Our safety protocols are increased over-and-above what the governments are asking for across the board. We’ve been quite proactive for a number of weeks in our retail stores implementing escalating safety precautions to protect our customers and staff.

We have closed the functionality of our sensory bars, really preventing that closed customer staff interaction again to mitigate risk.

We’re ensuring that customers are at least eight feet apart in our exit lineups, making sure again, they are complying with safe distance practices.

In the last week or so, we’ve installed plexi-glass protective shields at our checkout for all of our staff. Again, to make sure that those safe distances are being kept.

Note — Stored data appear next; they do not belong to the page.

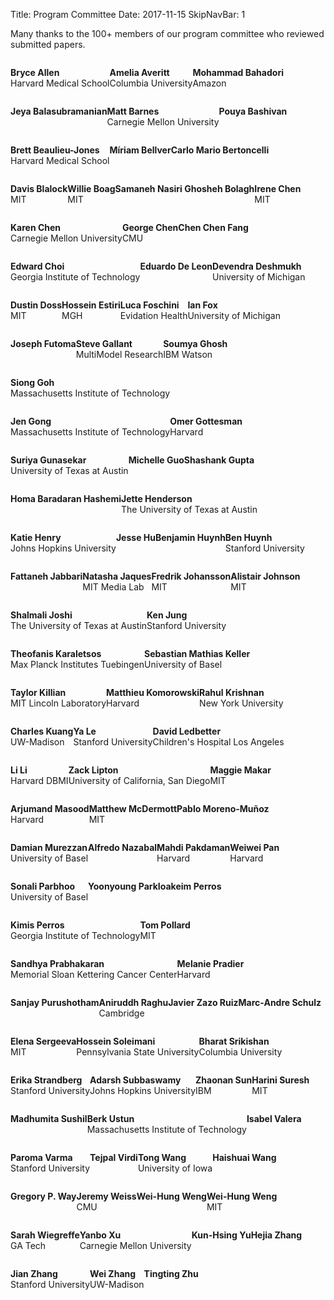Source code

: Title: Program Committee
Date: 2017-11-15
SkipNavBar: 1

<!-- THIS PAGE SRC IS AUTO GENERATED. At terminal: $ make program_committee -->


Many thanks to the 100+ members of our program committee who reviewed submitted papers.

<div class="row display-flex" style="display:flex; display:-webkit-flex;  flex-wrap:wrap;">


<!-- 6/12 = full width on mobile, 4/12 screen on laptop -->
<div class="col-xs-6 col-md-4"> 
<div class="thumbnail">
    <div class="caption">
        <p>
        <strong>Bryce  Allen</strong><br />Harvard Medical School
        </p>
    </div>
</div>
</div>



<!-- 6/12 = full width on mobile, 4/12 screen on laptop -->
<div class="col-xs-6 col-md-4"> 
<div class="thumbnail">
    <div class="caption">
        <p>
        <strong>Amelia Averitt</strong><br />Columbia University
        </p>
    </div>
</div>
</div>



<!-- 6/12 = full width on mobile, 4/12 screen on laptop -->
<div class="col-xs-6 col-md-4"> 
<div class="thumbnail">
    <div class="caption">
        <p>
        <strong>Mohammad Bahadori</strong><br />Amazon
        </p>
    </div>
</div>
</div>



<!-- 6/12 = full width on mobile, 4/12 screen on laptop -->
<div class="col-xs-6 col-md-4"> 
<div class="thumbnail">
    <div class="caption">
        <p>
        <strong>Jeya Balasubramanian</strong><br />
        </p>
    </div>
</div>
</div>



<!-- 6/12 = full width on mobile, 4/12 screen on laptop -->
<div class="col-xs-6 col-md-4"> 
<div class="thumbnail">
    <div class="caption">
        <p>
        <strong>Matt Barnes</strong><br />Carnegie Mellon University
        </p>
    </div>
</div>
</div>



<!-- 6/12 = full width on mobile, 4/12 screen on laptop -->
<div class="col-xs-6 col-md-4"> 
<div class="thumbnail">
    <div class="caption">
        <p>
        <strong>Pouya Bashivan</strong><br />
        </p>
    </div>
</div>
</div>



<!-- 6/12 = full width on mobile, 4/12 screen on laptop -->
<div class="col-xs-6 col-md-4"> 
<div class="thumbnail">
    <div class="caption">
        <p>
        <strong>Brett Beaulieu-Jones</strong><br />Harvard Medical School
        </p>
    </div>
</div>
</div>



<!-- 6/12 = full width on mobile, 4/12 screen on laptop -->
<div class="col-xs-6 col-md-4"> 
<div class="thumbnail">
    <div class="caption">
        <p>
        <strong>Míriam Bellver</strong><br />
        </p>
    </div>
</div>
</div>



<!-- 6/12 = full width on mobile, 4/12 screen on laptop -->
<div class="col-xs-6 col-md-4"> 
<div class="thumbnail">
    <div class="caption">
        <p>
        <strong>Carlo Mario Bertoncelli</strong><br />
        </p>
    </div>
</div>
</div>



<!-- 6/12 = full width on mobile, 4/12 screen on laptop -->
<div class="col-xs-6 col-md-4"> 
<div class="thumbnail">
    <div class="caption">
        <p>
        <strong>Davis Blalock</strong><br />MIT
        </p>
    </div>
</div>
</div>



<!-- 6/12 = full width on mobile, 4/12 screen on laptop -->
<div class="col-xs-6 col-md-4"> 
<div class="thumbnail">
    <div class="caption">
        <p>
        <strong>Willie Boag</strong><br />MIT
        </p>
    </div>
</div>
</div>



<!-- 6/12 = full width on mobile, 4/12 screen on laptop -->
<div class="col-xs-6 col-md-4"> 
<div class="thumbnail">
    <div class="caption">
        <p>
        <strong>Samaneh Nasiri Ghosheh Bolagh</strong><br />
        </p>
    </div>
</div>
</div>



<!-- 6/12 = full width on mobile, 4/12 screen on laptop -->
<div class="col-xs-6 col-md-4"> 
<div class="thumbnail">
    <div class="caption">
        <p>
        <strong>Irene Chen</strong><br />MIT
        </p>
    </div>
</div>
</div>



<!-- 6/12 = full width on mobile, 4/12 screen on laptop -->
<div class="col-xs-6 col-md-4"> 
<div class="thumbnail">
    <div class="caption">
        <p>
        <strong>Karen Chen</strong><br />Carnegie Mellon University
        </p>
    </div>
</div>
</div>



<!-- 6/12 = full width on mobile, 4/12 screen on laptop -->
<div class="col-xs-6 col-md-4"> 
<div class="thumbnail">
    <div class="caption">
        <p>
        <strong>George Chen</strong><br />CMU
        </p>
    </div>
</div>
</div>



<!-- 6/12 = full width on mobile, 4/12 screen on laptop -->
<div class="col-xs-6 col-md-4"> 
<div class="thumbnail">
    <div class="caption">
        <p>
        <strong>Chen Chen Fang</strong><br />
        </p>
    </div>
</div>
</div>



<!-- 6/12 = full width on mobile, 4/12 screen on laptop -->
<div class="col-xs-6 col-md-4"> 
<div class="thumbnail">
    <div class="caption">
        <p>
        <strong>Edward Choi</strong><br />Georgia Institute of Technology
        </p>
    </div>
</div>
</div>



<!-- 6/12 = full width on mobile, 4/12 screen on laptop -->
<div class="col-xs-6 col-md-4"> 
<div class="thumbnail">
    <div class="caption">
        <p>
        <strong>Eduardo De Leon</strong><br />
        </p>
    </div>
</div>
</div>



<!-- 6/12 = full width on mobile, 4/12 screen on laptop -->
<div class="col-xs-6 col-md-4"> 
<div class="thumbnail">
    <div class="caption">
        <p>
        <strong>Devendra Deshmukh</strong><br />University of Michigan
        </p>
    </div>
</div>
</div>



<!-- 6/12 = full width on mobile, 4/12 screen on laptop -->
<div class="col-xs-6 col-md-4"> 
<div class="thumbnail">
    <div class="caption">
        <p>
        <strong>Dustin Doss</strong><br />MIT
        </p>
    </div>
</div>
</div>



<!-- 6/12 = full width on mobile, 4/12 screen on laptop -->
<div class="col-xs-6 col-md-4"> 
<div class="thumbnail">
    <div class="caption">
        <p>
        <strong>Hossein Estiri</strong><br />MGH
        </p>
    </div>
</div>
</div>



<!-- 6/12 = full width on mobile, 4/12 screen on laptop -->
<div class="col-xs-6 col-md-4"> 
<div class="thumbnail">
    <div class="caption">
        <p>
        <strong>Luca Foschini</strong><br />Evidation Health
        </p>
    </div>
</div>
</div>



<!-- 6/12 = full width on mobile, 4/12 screen on laptop -->
<div class="col-xs-6 col-md-4"> 
<div class="thumbnail">
    <div class="caption">
        <p>
        <strong>Ian Fox</strong><br />University of Michigan
        </p>
    </div>
</div>
</div>



<!-- 6/12 = full width on mobile, 4/12 screen on laptop -->
<div class="col-xs-6 col-md-4"> 
<div class="thumbnail">
    <div class="caption">
        <p>
        <strong>Joseph Futoma</strong><br />
        </p>
    </div>
</div>
</div>



<!-- 6/12 = full width on mobile, 4/12 screen on laptop -->
<div class="col-xs-6 col-md-4"> 
<div class="thumbnail">
    <div class="caption">
        <p>
        <strong>Steve Gallant</strong><br />MultiModel Research
        </p>
    </div>
</div>
</div>



<!-- 6/12 = full width on mobile, 4/12 screen on laptop -->
<div class="col-xs-6 col-md-4"> 
<div class="thumbnail">
    <div class="caption">
        <p>
        <strong>Soumya Ghosh</strong><br />IBM Watson
        </p>
    </div>
</div>
</div>



<!-- 6/12 = full width on mobile, 4/12 screen on laptop -->
<div class="col-xs-6 col-md-4"> 
<div class="thumbnail">
    <div class="caption">
        <p>
        <strong>Siong Goh</strong><br />Massachusetts Institute of Technology
        </p>
    </div>
</div>
</div>



<!-- 6/12 = full width on mobile, 4/12 screen on laptop -->
<div class="col-xs-6 col-md-4"> 
<div class="thumbnail">
    <div class="caption">
        <p>
        <strong>Jen Gong</strong><br />Massachusetts Institute of Technology
        </p>
    </div>
</div>
</div>



<!-- 6/12 = full width on mobile, 4/12 screen on laptop -->
<div class="col-xs-6 col-md-4"> 
<div class="thumbnail">
    <div class="caption">
        <p>
        <strong>Omer Gottesman</strong><br />Harvard
        </p>
    </div>
</div>
</div>



<!-- 6/12 = full width on mobile, 4/12 screen on laptop -->
<div class="col-xs-6 col-md-4"> 
<div class="thumbnail">
    <div class="caption">
        <p>
        <strong>Suriya Gunasekar</strong><br />University of Texas at Austin
        </p>
    </div>
</div>
</div>



<!-- 6/12 = full width on mobile, 4/12 screen on laptop -->
<div class="col-xs-6 col-md-4"> 
<div class="thumbnail">
    <div class="caption">
        <p>
        <strong>Michelle Guo</strong><br />
        </p>
    </div>
</div>
</div>



<!-- 6/12 = full width on mobile, 4/12 screen on laptop -->
<div class="col-xs-6 col-md-4"> 
<div class="thumbnail">
    <div class="caption">
        <p>
        <strong>Shashank Gupta</strong><br />
        </p>
    </div>
</div>
</div>



<!-- 6/12 = full width on mobile, 4/12 screen on laptop -->
<div class="col-xs-6 col-md-4"> 
<div class="thumbnail">
    <div class="caption">
        <p>
        <strong>Homa Baradaran Hashemi</strong><br />
        </p>
    </div>
</div>
</div>



<!-- 6/12 = full width on mobile, 4/12 screen on laptop -->
<div class="col-xs-6 col-md-4"> 
<div class="thumbnail">
    <div class="caption">
        <p>
        <strong>Jette Henderson</strong><br />The University of Texas at Austin
        </p>
    </div>
</div>
</div>



<!-- 6/12 = full width on mobile, 4/12 screen on laptop -->
<div class="col-xs-6 col-md-4"> 
<div class="thumbnail">
    <div class="caption">
        <p>
        <strong>Katie Henry</strong><br />Johns Hopkins University
        </p>
    </div>
</div>
</div>



<!-- 6/12 = full width on mobile, 4/12 screen on laptop -->
<div class="col-xs-6 col-md-4"> 
<div class="thumbnail">
    <div class="caption">
        <p>
        <strong>Jesse Hu</strong><br />
        </p>
    </div>
</div>
</div>



<!-- 6/12 = full width on mobile, 4/12 screen on laptop -->
<div class="col-xs-6 col-md-4"> 
<div class="thumbnail">
    <div class="caption">
        <p>
        <strong>Benjamin Huynh</strong><br />
        </p>
    </div>
</div>
</div>



<!-- 6/12 = full width on mobile, 4/12 screen on laptop -->
<div class="col-xs-6 col-md-4"> 
<div class="thumbnail">
    <div class="caption">
        <p>
        <strong>Ben  Huynh</strong><br />Stanford University
        </p>
    </div>
</div>
</div>



<!-- 6/12 = full width on mobile, 4/12 screen on laptop -->
<div class="col-xs-6 col-md-4"> 
<div class="thumbnail">
    <div class="caption">
        <p>
        <strong>Fattaneh Jabbari</strong><br />
        </p>
    </div>
</div>
</div>



<!-- 6/12 = full width on mobile, 4/12 screen on laptop -->
<div class="col-xs-6 col-md-4"> 
<div class="thumbnail">
    <div class="caption">
        <p>
        <strong>Natasha Jaques</strong><br />MIT Media Lab
        </p>
    </div>
</div>
</div>



<!-- 6/12 = full width on mobile, 4/12 screen on laptop -->
<div class="col-xs-6 col-md-4"> 
<div class="thumbnail">
    <div class="caption">
        <p>
        <strong>Fredrik Johansson</strong><br />MIT
        </p>
    </div>
</div>
</div>



<!-- 6/12 = full width on mobile, 4/12 screen on laptop -->
<div class="col-xs-6 col-md-4"> 
<div class="thumbnail">
    <div class="caption">
        <p>
        <strong>Alistair Johnson</strong><br />MIT
        </p>
    </div>
</div>
</div>



<!-- 6/12 = full width on mobile, 4/12 screen on laptop -->
<div class="col-xs-6 col-md-4"> 
<div class="thumbnail">
    <div class="caption">
        <p>
        <strong>Shalmali Joshi</strong><br />The University of Texas at Austin
        </p>
    </div>
</div>
</div>



<!-- 6/12 = full width on mobile, 4/12 screen on laptop -->
<div class="col-xs-6 col-md-4"> 
<div class="thumbnail">
    <div class="caption">
        <p>
        <strong>Ken Jung</strong><br />Stanford University
        </p>
    </div>
</div>
</div>



<!-- 6/12 = full width on mobile, 4/12 screen on laptop -->
<div class="col-xs-6 col-md-4"> 
<div class="thumbnail">
    <div class="caption">
        <p>
        <strong>Theofanis Karaletsos</strong><br />Max Planck Institutes Tuebingen
        </p>
    </div>
</div>
</div>



<!-- 6/12 = full width on mobile, 4/12 screen on laptop -->
<div class="col-xs-6 col-md-4"> 
<div class="thumbnail">
    <div class="caption">
        <p>
        <strong>Sebastian Mathias Keller</strong><br />University of Basel
        </p>
    </div>
</div>
</div>



<!-- 6/12 = full width on mobile, 4/12 screen on laptop -->
<div class="col-xs-6 col-md-4"> 
<div class="thumbnail">
    <div class="caption">
        <p>
        <strong>Taylor Killian</strong><br />MIT Lincoln Laboratory
        </p>
    </div>
</div>
</div>



<!-- 6/12 = full width on mobile, 4/12 screen on laptop -->
<div class="col-xs-6 col-md-4"> 
<div class="thumbnail">
    <div class="caption">
        <p>
        <strong>Matthieu Komorowski</strong><br />Harvard
        </p>
    </div>
</div>
</div>



<!-- 6/12 = full width on mobile, 4/12 screen on laptop -->
<div class="col-xs-6 col-md-4"> 
<div class="thumbnail">
    <div class="caption">
        <p>
        <strong>Rahul Krishnan</strong><br />New York University
        </p>
    </div>
</div>
</div>



<!-- 6/12 = full width on mobile, 4/12 screen on laptop -->
<div class="col-xs-6 col-md-4"> 
<div class="thumbnail">
    <div class="caption">
        <p>
        <strong>Charles Kuang</strong><br />UW-Madison
        </p>
    </div>
</div>
</div>



<!-- 6/12 = full width on mobile, 4/12 screen on laptop -->
<div class="col-xs-6 col-md-4"> 
<div class="thumbnail">
    <div class="caption">
        <p>
        <strong>Ya Le</strong><br />Stanford University
        </p>
    </div>
</div>
</div>



<!-- 6/12 = full width on mobile, 4/12 screen on laptop -->
<div class="col-xs-6 col-md-4"> 
<div class="thumbnail">
    <div class="caption">
        <p>
        <strong>David Ledbetter</strong><br />Children's Hospital Los Angeles
        </p>
    </div>
</div>
</div>



<!-- 6/12 = full width on mobile, 4/12 screen on laptop -->
<div class="col-xs-6 col-md-4"> 
<div class="thumbnail">
    <div class="caption">
        <p>
        <strong>Li Li</strong><br />Harvard DBMI
        </p>
    </div>
</div>
</div>



<!-- 6/12 = full width on mobile, 4/12 screen on laptop -->
<div class="col-xs-6 col-md-4"> 
<div class="thumbnail">
    <div class="caption">
        <p>
        <strong>Zack Lipton</strong><br />University of California, San Diego
        </p>
    </div>
</div>
</div>



<!-- 6/12 = full width on mobile, 4/12 screen on laptop -->
<div class="col-xs-6 col-md-4"> 
<div class="thumbnail">
    <div class="caption">
        <p>
        <strong>Maggie Makar</strong><br />MIT
        </p>
    </div>
</div>
</div>



<!-- 6/12 = full width on mobile, 4/12 screen on laptop -->
<div class="col-xs-6 col-md-4"> 
<div class="thumbnail">
    <div class="caption">
        <p>
        <strong>Arjumand Masood</strong><br />Harvard
        </p>
    </div>
</div>
</div>



<!-- 6/12 = full width on mobile, 4/12 screen on laptop -->
<div class="col-xs-6 col-md-4"> 
<div class="thumbnail">
    <div class="caption">
        <p>
        <strong>Matthew McDermott</strong><br />MIT
        </p>
    </div>
</div>
</div>



<!-- 6/12 = full width on mobile, 4/12 screen on laptop -->
<div class="col-xs-6 col-md-4"> 
<div class="thumbnail">
    <div class="caption">
        <p>
        <strong>Pablo Moreno-Muñoz</strong><br />
        </p>
    </div>
</div>
</div>



<!-- 6/12 = full width on mobile, 4/12 screen on laptop -->
<div class="col-xs-6 col-md-4"> 
<div class="thumbnail">
    <div class="caption">
        <p>
        <strong>Damian Murezzan</strong><br />University of Basel
        </p>
    </div>
</div>
</div>



<!-- 6/12 = full width on mobile, 4/12 screen on laptop -->
<div class="col-xs-6 col-md-4"> 
<div class="thumbnail">
    <div class="caption">
        <p>
        <strong>Alfredo Nazabal</strong><br />
        </p>
    </div>
</div>
</div>



<!-- 6/12 = full width on mobile, 4/12 screen on laptop -->
<div class="col-xs-6 col-md-4"> 
<div class="thumbnail">
    <div class="caption">
        <p>
        <strong>Mahdi Pakdaman</strong><br />Harvard
        </p>
    </div>
</div>
</div>



<!-- 6/12 = full width on mobile, 4/12 screen on laptop -->
<div class="col-xs-6 col-md-4"> 
<div class="thumbnail">
    <div class="caption">
        <p>
        <strong>Weiwei Pan</strong><br />Harvard
        </p>
    </div>
</div>
</div>



<!-- 6/12 = full width on mobile, 4/12 screen on laptop -->
<div class="col-xs-6 col-md-4"> 
<div class="thumbnail">
    <div class="caption">
        <p>
        <strong>Sonali Parbhoo</strong><br />University of Basel
        </p>
    </div>
</div>
</div>



<!-- 6/12 = full width on mobile, 4/12 screen on laptop -->
<div class="col-xs-6 col-md-4"> 
<div class="thumbnail">
    <div class="caption">
        <p>
        <strong>Yoonyoung Park</strong><br />
        </p>
    </div>
</div>
</div>



<!-- 6/12 = full width on mobile, 4/12 screen on laptop -->
<div class="col-xs-6 col-md-4"> 
<div class="thumbnail">
    <div class="caption">
        <p>
        <strong>Ioakeim Perros</strong><br />
        </p>
    </div>
</div>
</div>



<!-- 6/12 = full width on mobile, 4/12 screen on laptop -->
<div class="col-xs-6 col-md-4"> 
<div class="thumbnail">
    <div class="caption">
        <p>
        <strong>Kimis Perros</strong><br />Georgia Institute of Technology
        </p>
    </div>
</div>
</div>



<!-- 6/12 = full width on mobile, 4/12 screen on laptop -->
<div class="col-xs-6 col-md-4"> 
<div class="thumbnail">
    <div class="caption">
        <p>
        <strong>Tom Pollard</strong><br />MIT
        </p>
    </div>
</div>
</div>



<!-- 6/12 = full width on mobile, 4/12 screen on laptop -->
<div class="col-xs-6 col-md-4"> 
<div class="thumbnail">
    <div class="caption">
        <p>
        <strong>Sandhya Prabhakaran</strong><br />Memorial Sloan Kettering Cancer Center
        </p>
    </div>
</div>
</div>



<!-- 6/12 = full width on mobile, 4/12 screen on laptop -->
<div class="col-xs-6 col-md-4"> 
<div class="thumbnail">
    <div class="caption">
        <p>
        <strong>Melanie Pradier</strong><br />Harvard
        </p>
    </div>
</div>
</div>



<!-- 6/12 = full width on mobile, 4/12 screen on laptop -->
<div class="col-xs-6 col-md-4"> 
<div class="thumbnail">
    <div class="caption">
        <p>
        <strong>Sanjay Purushotham</strong><br />
        </p>
    </div>
</div>
</div>



<!-- 6/12 = full width on mobile, 4/12 screen on laptop -->
<div class="col-xs-6 col-md-4"> 
<div class="thumbnail">
    <div class="caption">
        <p>
        <strong>Aniruddh Raghu</strong><br />Cambridge
        </p>
    </div>
</div>
</div>



<!-- 6/12 = full width on mobile, 4/12 screen on laptop -->
<div class="col-xs-6 col-md-4"> 
<div class="thumbnail">
    <div class="caption">
        <p>
        <strong>Javier Zazo Ruiz</strong><br />
        </p>
    </div>
</div>
</div>



<!-- 6/12 = full width on mobile, 4/12 screen on laptop -->
<div class="col-xs-6 col-md-4"> 
<div class="thumbnail">
    <div class="caption">
        <p>
        <strong>Marc-Andre Schulz</strong><br />
        </p>
    </div>
</div>
</div>



<!-- 6/12 = full width on mobile, 4/12 screen on laptop -->
<div class="col-xs-6 col-md-4"> 
<div class="thumbnail">
    <div class="caption">
        <p>
        <strong>Elena Sergeeva</strong><br />MIT
        </p>
    </div>
</div>
</div>



<!-- 6/12 = full width on mobile, 4/12 screen on laptop -->
<div class="col-xs-6 col-md-4"> 
<div class="thumbnail">
    <div class="caption">
        <p>
        <strong>Hossein Soleimani</strong><br />Pennsylvania State University
        </p>
    </div>
</div>
</div>



<!-- 6/12 = full width on mobile, 4/12 screen on laptop -->
<div class="col-xs-6 col-md-4"> 
<div class="thumbnail">
    <div class="caption">
        <p>
        <strong>Bharat Srikishan</strong><br />Columbia University
        </p>
    </div>
</div>
</div>



<!-- 6/12 = full width on mobile, 4/12 screen on laptop -->
<div class="col-xs-6 col-md-4"> 
<div class="thumbnail">
    <div class="caption">
        <p>
        <strong>Erika Strandberg</strong><br />Stanford University
        </p>
    </div>
</div>
</div>



<!-- 6/12 = full width on mobile, 4/12 screen on laptop -->
<div class="col-xs-6 col-md-4"> 
<div class="thumbnail">
    <div class="caption">
        <p>
        <strong>Adarsh Subbaswamy</strong><br />Johns Hopkins University
        </p>
    </div>
</div>
</div>



<!-- 6/12 = full width on mobile, 4/12 screen on laptop -->
<div class="col-xs-6 col-md-4"> 
<div class="thumbnail">
    <div class="caption">
        <p>
        <strong>Zhaonan Sun</strong><br />IBM
        </p>
    </div>
</div>
</div>



<!-- 6/12 = full width on mobile, 4/12 screen on laptop -->
<div class="col-xs-6 col-md-4"> 
<div class="thumbnail">
    <div class="caption">
        <p>
        <strong>Harini Suresh</strong><br />MIT
        </p>
    </div>
</div>
</div>



<!-- 6/12 = full width on mobile, 4/12 screen on laptop -->
<div class="col-xs-6 col-md-4"> 
<div class="thumbnail">
    <div class="caption">
        <p>
        <strong>Madhumita Sushil</strong><br />
        </p>
    </div>
</div>
</div>



<!-- 6/12 = full width on mobile, 4/12 screen on laptop -->
<div class="col-xs-6 col-md-4"> 
<div class="thumbnail">
    <div class="caption">
        <p>
        <strong>Berk Ustun</strong><br />Massachusetts Institute of Technology
        </p>
    </div>
</div>
</div>



<!-- 6/12 = full width on mobile, 4/12 screen on laptop -->
<div class="col-xs-6 col-md-4"> 
<div class="thumbnail">
    <div class="caption">
        <p>
        <strong>Isabel Valera</strong><br />
        </p>
    </div>
</div>
</div>



<!-- 6/12 = full width on mobile, 4/12 screen on laptop -->
<div class="col-xs-6 col-md-4"> 
<div class="thumbnail">
    <div class="caption">
        <p>
        <strong>Paroma Varma</strong><br />Stanford University
        </p>
    </div>
</div>
</div>



<!-- 6/12 = full width on mobile, 4/12 screen on laptop -->
<div class="col-xs-6 col-md-4"> 
<div class="thumbnail">
    <div class="caption">
        <p>
        <strong>Tejpal Virdi</strong><br />
        </p>
    </div>
</div>
</div>



<!-- 6/12 = full width on mobile, 4/12 screen on laptop -->
<div class="col-xs-6 col-md-4"> 
<div class="thumbnail">
    <div class="caption">
        <p>
        <strong>Tong Wang</strong><br />University of Iowa
        </p>
    </div>
</div>
</div>



<!-- 6/12 = full width on mobile, 4/12 screen on laptop -->
<div class="col-xs-6 col-md-4"> 
<div class="thumbnail">
    <div class="caption">
        <p>
        <strong>Haishuai Wang</strong><br />
        </p>
    </div>
</div>
</div>



<!-- 6/12 = full width on mobile, 4/12 screen on laptop -->
<div class="col-xs-6 col-md-4"> 
<div class="thumbnail">
    <div class="caption">
        <p>
        <strong>Gregory P. Way</strong><br />
        </p>
    </div>
</div>
</div>



<!-- 6/12 = full width on mobile, 4/12 screen on laptop -->
<div class="col-xs-6 col-md-4"> 
<div class="thumbnail">
    <div class="caption">
        <p>
        <strong>Jeremy Weiss</strong><br />CMU
        </p>
    </div>
</div>
</div>



<!-- 6/12 = full width on mobile, 4/12 screen on laptop -->
<div class="col-xs-6 col-md-4"> 
<div class="thumbnail">
    <div class="caption">
        <p>
        <strong>Wei-Hung Weng</strong><br />
        </p>
    </div>
</div>
</div>



<!-- 6/12 = full width on mobile, 4/12 screen on laptop -->
<div class="col-xs-6 col-md-4"> 
<div class="thumbnail">
    <div class="caption">
        <p>
        <strong>Wei-Hung Weng</strong><br />MIT
        </p>
    </div>
</div>
</div>



<!-- 6/12 = full width on mobile, 4/12 screen on laptop -->
<div class="col-xs-6 col-md-4"> 
<div class="thumbnail">
    <div class="caption">
        <p>
        <strong>Sarah Wiegreffe</strong><br />GA Tech
        </p>
    </div>
</div>
</div>



<!-- 6/12 = full width on mobile, 4/12 screen on laptop -->
<div class="col-xs-6 col-md-4"> 
<div class="thumbnail">
    <div class="caption">
        <p>
        <strong>Yanbo Xu</strong><br />Carnegie Mellon University
        </p>
    </div>
</div>
</div>



<!-- 6/12 = full width on mobile, 4/12 screen on laptop -->
<div class="col-xs-6 col-md-4"> 
<div class="thumbnail">
    <div class="caption">
        <p>
        <strong>Kun-Hsing Yu</strong><br />
        </p>
    </div>
</div>
</div>



<!-- 6/12 = full width on mobile, 4/12 screen on laptop -->
<div class="col-xs-6 col-md-4"> 
<div class="thumbnail">
    <div class="caption">
        <p>
        <strong>Hejia Zhang</strong><br />
        </p>
    </div>
</div>
</div>



<!-- 6/12 = full width on mobile, 4/12 screen on laptop -->
<div class="col-xs-6 col-md-4"> 
<div class="thumbnail">
    <div class="caption">
        <p>
        <strong>Jian Zhang</strong><br />Stanford University
        </p>
    </div>
</div>
</div>



<!-- 6/12 = full width on mobile, 4/12 screen on laptop -->
<div class="col-xs-6 col-md-4"> 
<div class="thumbnail">
    <div class="caption">
        <p>
        <strong>Wei Zhang</strong><br />UW-Madison
        </p>
    </div>
</div>
</div>



<!-- 6/12 = full width on mobile, 4/12 screen on laptop -->
<div class="col-xs-6 col-md-4"> 
<div class="thumbnail">
    <div class="caption">
        <p>
        <strong>Tingting Zhu</strong><br />
        </p>
    </div>
</div>
</div>

</div>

We are acting very quickly to ensure that we’re following all of the advice of our provincial and federal health officials. It has been announced that Cannabis is an essential service in Manitoba.

AS [00:22:13] Now, is there anything you’d like to add to this or anything I didn’t ask about, that you would like folks who read this to get a chance to hear from you about?

JA [00:22:32] I think the big thing for us is highlighting the value proposition for Dellta-9 ‘s equity relative to the current share price. We talk to a lot of investors who have exposure to some of the big LP’s. They’re quite a bit underwater on their positions, or their entry point.

You know, they’re considering ‘Do I throw more into an Aurora or a Canopy or Cronos to dollar cost average myself down so hopefully when prices start to rise, I could potentially see a profit?’

You know, I think the counterpoint to that is to highlight that Delta-9 has been performing well and delivering great financial results.

There are cannabis companies that have over promised and under delivered. There is a real upside potential for a company like Delta 9 when investors move back in the bull market territory, and really start to take an appreciation of companies that are focusing on execution and producing profits.

AS [00:23:53] Most excellent. That’s fantastic, and that’s certainly part of the emphasis that the mid-tier producers like yourself, these organizations that sort of live in the middle of the sandwich often get overlooked. I mean, there’s clearly a shakeout happening in the top 50.

You can see it in the numbers, you can see it reports. You see it in the cash crunch, all that stuff. And I think in regard to Delta 9, you’ve got all the fundamentals in place. You’re turning the corner and you can reliably map where your revenue is coming from. And as you identified, you’ve got diversified revenue sources.

So, you can weather more of a storm than a single sort of single myopic player in the industry. So, kudos to each of those steps. And also, your current results are fantastic.

JA [00:24:39] Thank you very much for taking the time for the interview on the call. If there are any further questions that you think of outside of what we’ve covered, please don’t hesitate to reach out.